DATASET RECORDS Start Marker
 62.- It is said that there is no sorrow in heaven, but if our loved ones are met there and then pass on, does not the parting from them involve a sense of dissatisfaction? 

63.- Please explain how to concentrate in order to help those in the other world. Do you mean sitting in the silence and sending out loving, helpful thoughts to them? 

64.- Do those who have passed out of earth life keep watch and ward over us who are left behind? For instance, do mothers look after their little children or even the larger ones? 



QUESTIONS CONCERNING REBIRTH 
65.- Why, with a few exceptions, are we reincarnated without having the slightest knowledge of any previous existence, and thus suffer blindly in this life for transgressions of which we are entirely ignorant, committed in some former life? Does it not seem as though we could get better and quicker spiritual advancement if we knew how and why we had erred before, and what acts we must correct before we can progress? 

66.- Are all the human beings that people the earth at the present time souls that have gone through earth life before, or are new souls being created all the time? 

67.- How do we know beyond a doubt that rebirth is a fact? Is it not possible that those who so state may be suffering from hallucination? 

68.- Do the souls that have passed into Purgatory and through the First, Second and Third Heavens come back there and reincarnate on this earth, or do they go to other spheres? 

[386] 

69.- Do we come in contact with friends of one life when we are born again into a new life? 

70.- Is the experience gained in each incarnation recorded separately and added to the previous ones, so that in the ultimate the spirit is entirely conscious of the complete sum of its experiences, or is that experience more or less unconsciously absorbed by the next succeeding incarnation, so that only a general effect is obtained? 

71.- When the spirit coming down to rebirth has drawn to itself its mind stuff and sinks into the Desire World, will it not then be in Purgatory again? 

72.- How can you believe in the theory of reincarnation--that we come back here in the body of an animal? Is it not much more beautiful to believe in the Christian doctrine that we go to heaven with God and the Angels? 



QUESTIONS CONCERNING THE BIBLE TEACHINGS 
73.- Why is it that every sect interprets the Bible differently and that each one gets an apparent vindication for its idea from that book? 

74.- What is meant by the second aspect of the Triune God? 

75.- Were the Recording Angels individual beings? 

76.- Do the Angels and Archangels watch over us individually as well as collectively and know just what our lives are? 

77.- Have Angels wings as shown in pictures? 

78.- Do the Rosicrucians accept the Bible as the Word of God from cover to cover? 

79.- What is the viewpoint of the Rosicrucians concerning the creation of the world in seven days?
DATASET RECORDS End Marker
Look above for the line containing "QUESTIONS CONCERNING THE BIBLE TEACHINGS". From there to the final line of the entries, repeat every line exactly.

- [EXERCISE OUTPUT]
QUESTIONS CONCERNING THE BIBLE TEACHINGS 
73.- Why is it that every sect interprets the Bible differently and that each one gets an apparent vindication for its idea from that book? 

74.- What is meant by the second aspect of the Triune God? 

75.- Were the Recording Angels individual beings? 

76.- Do the Angels and Archangels watch over us individually as well as collectively and know just what our lives are? 

77.- Have Angels wings as shown in pictures? 

78.- Do the Rosicrucians accept the Bible as the Word of God from cover to cover? 

79.- What is the viewpoint of the Rosicrucians concerning the creation of the world in seven days?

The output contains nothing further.